About 200 scholars from over 20 countries or international organizations gathered in Hong Kong Wednesday at a "Digital Belt and Road" conference to discuss promotion of sustainable development of countries along the Belt and Road with the help of Earth observation technologies and big data.
"The Belt and Road initiative is a long-term, complicated, arduous system engineering feat covering a wide geographical range and long time periods, and crossing into many fields of study," Guo Huadong, a professor of the Chinese Academy of Sciences (CAS) Institute of Remote Sensing and Digital Earth (RADI), said at the Second Conference of Digital Belt and Road.
"Big Earth Data, derived from but not limited to Earth Observation, having macro-level capabilities that enable rapid, accurate monitoring of Earth, can transform our approach to comprehensively understanding the challenges of sustainable development," added Guo, who is also chairman of the Digital Belt and Road (DBAR) International Science Program, launched in 2016 by the CAS to promote international cooperation on Earth observation and Earth big data.

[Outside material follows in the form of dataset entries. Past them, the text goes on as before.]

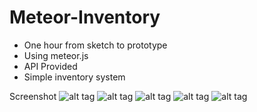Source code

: # Meteor-Inventory
- One hour from sketch to prototype
- Using meteor.js
- API Provided
- Simple inventory system

Screenshot
![alt tag](https://raw.githubusercontent.com/alexcywu/Meteor-Inventory/master/s0.png)
![alt tag](https://raw.githubusercontent.com/alexcywu/Meteor-Inventory/master/s1.png)
![alt tag](https://raw.githubusercontent.com/alexcywu/Meteor-Inventory/master/s2.png)
![alt tag](https://raw.githubusercontent.com/alexcywu/Meteor-Inventory/master/s3.png)
![alt tag](https://raw.githubusercontent.com/alexcywu/Meteor-Inventory/master/s4.png)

"Big Earth Data represents a new horizon for human beings to understand our planet with a new method for studying Earth's environment," he said. "It will also provide scientific decision-making support for construction in the countries and regions along the Belt and Road."
The three-day conference released the DBAR Science Plan, which elaborates the DBAR program's objectives and implementation. The conference also agreed to establish eight International Centers of Excellence (ICoE) in eight countries of four continents to promote data and technological cooperation on issues including environmental protection, disaster risk control, food safety, and natural and cultural heritage preservation.
Valery Bondur, vice president of the Russian Academy of Sciences, said that Earth observation technologies have become an internationally-recognized means of modern society governance, and China, one of the world's most active space powers, has contributed remarkably to the field of international Earth observation.
The DBAR has built a platform for scientists from both China and Russia in the field of Earth observation to cooperate, and has provided a new method of facilitating global sustainable development.
Monthip Sriratana, director of Climate Change Strategy Center of the National Research Council of Thailand (NRCT), said that Earth Observation technologies have great potential to address the global challenges in terms of environment, natural resources, energy, and disaster, and facilitate sustainable development.
The NRCT and the CAS "jointly took the lead in establishing an ICoE under the umbrella of the DBAR program in Thailand as a regional center of the Southeast Asian region," she said. "It is believed that the success of the DBAR ICoE in Thailand will make enormous contribution to capacity building in Earth observation in Thailand and the whole region."